Google maps gives a detailed look at this 'spy nest,' revealing several wooden summer houses and a 1920s Georgian-style abode to be the home of some of Russia’s most lethal weapons, including lush magnolia, cypress, and boxwood trees. With great views and perfectly-charbroiled steaks on the way, maybe the Obamas want to spend some vacation time there themselves.

The Washington Life magazine previously ran a feature on the covert operations center, revealing that the "dacha" (that’s Russian for summer house), is a cherished getaway. "It’s a Russian tradition," Yuri Ushakov, the Russian Ambassador at the time, told the magazine. "You will find Moscow empty on Saturdays and Sundays, even in winter. A dacha is a good place to spend time outdoors with family and friends."

​​However, the Obama administration felt that enough is enough, and it was time to put an end to these egregious activities. Russian diplomats, after all, should not have too much fun while in the US, as, otherwise, they might like it here and become too friendly with Americans, something that the outgoing administration has worked hard to prevent at all costs — even if it seriously complicates the lives of US diplomats in Russia. After all, there’s no doubt that Moscow will take similar measures toward Americans, as the diplomatic tradition requires. But who cares, if you can have another great headline, and show how tough you are on the Russians. And their barbeque. 

Kremlin announced that Putin will determine adequate response to US sanctions.

Russia will undoubtedly provide an adequate response to new US sanctions and it will make Washington officials 'feel uncomfortable', Kremlin spokesman Dmitry Peskov said Thursday.

"We will certainly response adequately…and it will be determined in line with decisions adopted by Russian President [Vladimir Putin], Peskov told reporters commenting on the US move, which he described as "unpredictable and aggressive."

"There is no doubt that this adequate and mirror response will make the US side feel very uncomfortable as well," Peskov stressed.

The Kremlin spokesman added that Moscow regrets the US move to impose new anti-Russian sanction as it continues to destroy bilateral relations.
He noted that the sanctions were unpredictable and seemed aggressive, adding that Russia still hopes to build normal relation with the US government.
The Russian Foreign Ministry’s spokeswoman Maria Zakharova said that the ministry would make an official statement on Friday regarding the new sanctions.

"Tomorrow there will be official statements, countermeasures," Zakharova wrote on Facebook, adding that the move has complicated matters for the new US administration.

"In the interest of our country and its great people," Trump promised to meet with members of the FBI, DHS, and other intelligence agencies "to be updated on the facts of this situation," according to a statement from the transition team.

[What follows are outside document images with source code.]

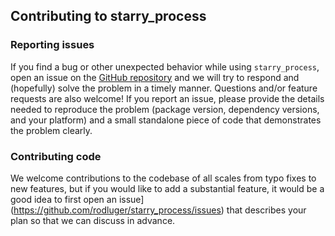 ## Contributing to starry_process

### Reporting issues

If you find a bug or other unexpected behavior while using `starry_process`, open an issue
on the [GitHub repository](https://github.com/rodluger/starry_process/issues) and we
will try to respond and (hopefully) solve the problem in a timely manner.
Questions and/or feature requests are also welcome!
If you report an issue, please provide the details needed to reproduce
the problem (package version, dependency versions, and your platform) and a small
standalone piece of code that demonstrates the problem clearly.


### Contributing code

We welcome contributions to the codebase of all scales from typo fixes to new features,
but if you would like to add a substantial feature, it would be a good idea to first
open an issue](https://github.com/rodluger/starry_process/issues) that describes
your plan so that we can discuss in advance.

The US slapped sanctions on Russia Thursday as part of retaliation for accusations that Russian intelligence services interfered with US elections. 35 Russian diplomats and their families were ordered to exit the country within 72 hours. 
The US must "move on to bigger and better things," Trump's team said, but in order to uphold the American people's interests he will consult with the intelligence community about their recent findings.